(Extracted material)

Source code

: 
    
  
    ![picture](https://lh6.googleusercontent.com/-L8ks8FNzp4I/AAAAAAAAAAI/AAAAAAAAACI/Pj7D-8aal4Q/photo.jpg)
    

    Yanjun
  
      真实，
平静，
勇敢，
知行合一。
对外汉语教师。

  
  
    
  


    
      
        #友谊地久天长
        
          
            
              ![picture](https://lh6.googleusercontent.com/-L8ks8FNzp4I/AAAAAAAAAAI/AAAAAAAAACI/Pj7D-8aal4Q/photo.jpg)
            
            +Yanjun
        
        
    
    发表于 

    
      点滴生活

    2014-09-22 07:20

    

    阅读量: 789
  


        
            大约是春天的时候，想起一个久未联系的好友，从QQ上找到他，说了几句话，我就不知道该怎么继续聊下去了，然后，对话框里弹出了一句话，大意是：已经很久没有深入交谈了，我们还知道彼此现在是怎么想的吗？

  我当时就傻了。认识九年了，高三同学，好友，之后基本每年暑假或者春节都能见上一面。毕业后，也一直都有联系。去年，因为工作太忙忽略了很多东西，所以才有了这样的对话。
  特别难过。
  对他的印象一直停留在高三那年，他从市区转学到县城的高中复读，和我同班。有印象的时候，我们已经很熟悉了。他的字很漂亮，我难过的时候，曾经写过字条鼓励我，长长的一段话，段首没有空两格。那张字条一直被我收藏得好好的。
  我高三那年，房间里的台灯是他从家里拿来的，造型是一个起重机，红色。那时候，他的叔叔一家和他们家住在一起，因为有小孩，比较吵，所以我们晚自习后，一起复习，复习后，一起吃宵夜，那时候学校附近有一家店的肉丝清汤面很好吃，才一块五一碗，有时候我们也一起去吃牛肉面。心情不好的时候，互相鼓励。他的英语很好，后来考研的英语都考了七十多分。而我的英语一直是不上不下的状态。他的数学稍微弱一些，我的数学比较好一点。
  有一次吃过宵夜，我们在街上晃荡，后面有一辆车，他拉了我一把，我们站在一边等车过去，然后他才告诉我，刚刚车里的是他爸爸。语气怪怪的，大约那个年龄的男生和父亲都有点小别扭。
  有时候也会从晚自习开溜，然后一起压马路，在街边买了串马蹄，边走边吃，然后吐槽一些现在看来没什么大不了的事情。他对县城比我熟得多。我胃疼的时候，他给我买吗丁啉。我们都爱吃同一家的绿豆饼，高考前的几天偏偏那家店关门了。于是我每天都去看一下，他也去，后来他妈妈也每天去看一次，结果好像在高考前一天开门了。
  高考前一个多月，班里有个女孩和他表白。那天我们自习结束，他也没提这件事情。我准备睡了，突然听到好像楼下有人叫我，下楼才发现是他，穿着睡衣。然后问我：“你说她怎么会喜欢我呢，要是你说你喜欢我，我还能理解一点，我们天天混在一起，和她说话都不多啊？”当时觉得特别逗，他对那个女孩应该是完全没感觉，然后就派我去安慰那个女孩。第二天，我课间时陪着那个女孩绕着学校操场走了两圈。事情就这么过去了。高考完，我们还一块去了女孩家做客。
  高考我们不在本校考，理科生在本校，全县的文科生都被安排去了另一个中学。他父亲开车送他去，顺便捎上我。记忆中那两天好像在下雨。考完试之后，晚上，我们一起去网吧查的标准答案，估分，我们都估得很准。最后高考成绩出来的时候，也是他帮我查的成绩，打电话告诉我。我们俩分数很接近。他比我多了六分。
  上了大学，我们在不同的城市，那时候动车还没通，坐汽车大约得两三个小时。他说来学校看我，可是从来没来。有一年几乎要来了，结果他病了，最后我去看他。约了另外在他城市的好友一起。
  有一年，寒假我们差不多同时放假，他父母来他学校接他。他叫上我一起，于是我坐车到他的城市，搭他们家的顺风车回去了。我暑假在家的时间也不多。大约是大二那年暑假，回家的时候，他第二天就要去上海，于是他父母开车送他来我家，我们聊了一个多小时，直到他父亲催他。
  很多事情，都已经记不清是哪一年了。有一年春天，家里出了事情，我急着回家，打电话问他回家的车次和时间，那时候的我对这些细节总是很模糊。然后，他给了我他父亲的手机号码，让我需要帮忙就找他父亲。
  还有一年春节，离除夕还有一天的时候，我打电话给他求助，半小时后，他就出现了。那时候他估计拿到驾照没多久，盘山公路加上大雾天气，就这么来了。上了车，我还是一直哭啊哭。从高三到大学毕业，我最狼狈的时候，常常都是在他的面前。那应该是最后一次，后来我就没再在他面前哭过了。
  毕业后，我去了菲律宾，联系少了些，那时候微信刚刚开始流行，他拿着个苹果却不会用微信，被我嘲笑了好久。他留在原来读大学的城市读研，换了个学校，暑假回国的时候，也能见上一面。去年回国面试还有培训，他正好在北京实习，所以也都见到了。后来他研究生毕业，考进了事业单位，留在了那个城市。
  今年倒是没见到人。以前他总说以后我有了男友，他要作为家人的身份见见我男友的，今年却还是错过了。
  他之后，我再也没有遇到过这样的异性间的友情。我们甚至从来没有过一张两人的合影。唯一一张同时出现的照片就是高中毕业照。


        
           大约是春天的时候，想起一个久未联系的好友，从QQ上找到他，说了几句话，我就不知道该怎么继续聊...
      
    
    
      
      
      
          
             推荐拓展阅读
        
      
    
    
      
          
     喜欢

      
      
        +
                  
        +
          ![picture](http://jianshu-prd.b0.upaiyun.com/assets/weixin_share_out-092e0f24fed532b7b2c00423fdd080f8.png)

(End Extracted material)
(Extracted material)

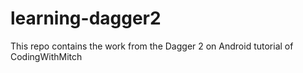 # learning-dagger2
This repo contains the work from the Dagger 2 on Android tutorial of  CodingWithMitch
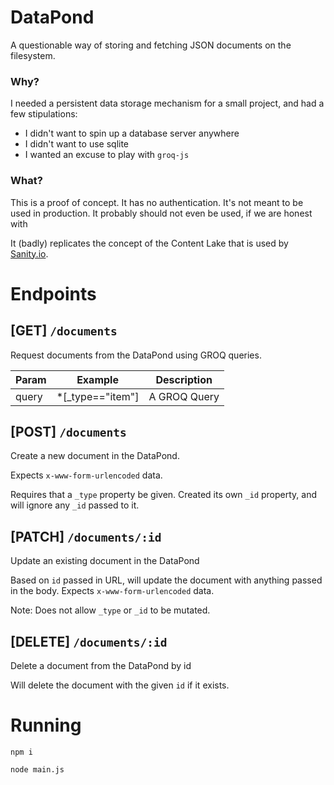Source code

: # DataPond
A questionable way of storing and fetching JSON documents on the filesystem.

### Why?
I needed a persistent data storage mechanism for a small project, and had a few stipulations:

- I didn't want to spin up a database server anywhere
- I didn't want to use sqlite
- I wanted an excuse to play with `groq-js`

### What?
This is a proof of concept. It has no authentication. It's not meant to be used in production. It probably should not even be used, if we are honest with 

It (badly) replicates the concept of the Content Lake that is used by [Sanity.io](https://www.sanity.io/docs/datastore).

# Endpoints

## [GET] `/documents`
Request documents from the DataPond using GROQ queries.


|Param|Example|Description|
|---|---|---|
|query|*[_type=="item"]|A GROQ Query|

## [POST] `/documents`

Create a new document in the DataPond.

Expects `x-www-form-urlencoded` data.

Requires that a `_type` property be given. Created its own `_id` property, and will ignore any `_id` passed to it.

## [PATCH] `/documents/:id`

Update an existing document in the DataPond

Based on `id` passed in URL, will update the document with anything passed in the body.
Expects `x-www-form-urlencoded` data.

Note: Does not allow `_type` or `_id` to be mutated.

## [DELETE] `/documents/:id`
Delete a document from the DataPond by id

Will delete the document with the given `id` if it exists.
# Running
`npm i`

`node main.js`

(End Extracted material)
(Extracted material)

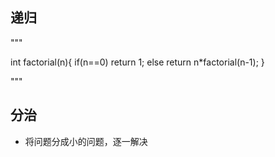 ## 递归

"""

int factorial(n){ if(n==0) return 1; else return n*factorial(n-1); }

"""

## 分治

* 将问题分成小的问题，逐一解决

(End Extracted material)

Problem description
Which lines of the material above hold the string "documents"? Pull them out.

Exercise solution
A questionable way of storing and fetching JSON documents on the filesystem.
## [GET] `/documents`
Request documents from the DataPond using GROQ queries.
## [POST] `/documents`
## [PATCH] `/documents/:id`
## [DELETE] `/documents/:id`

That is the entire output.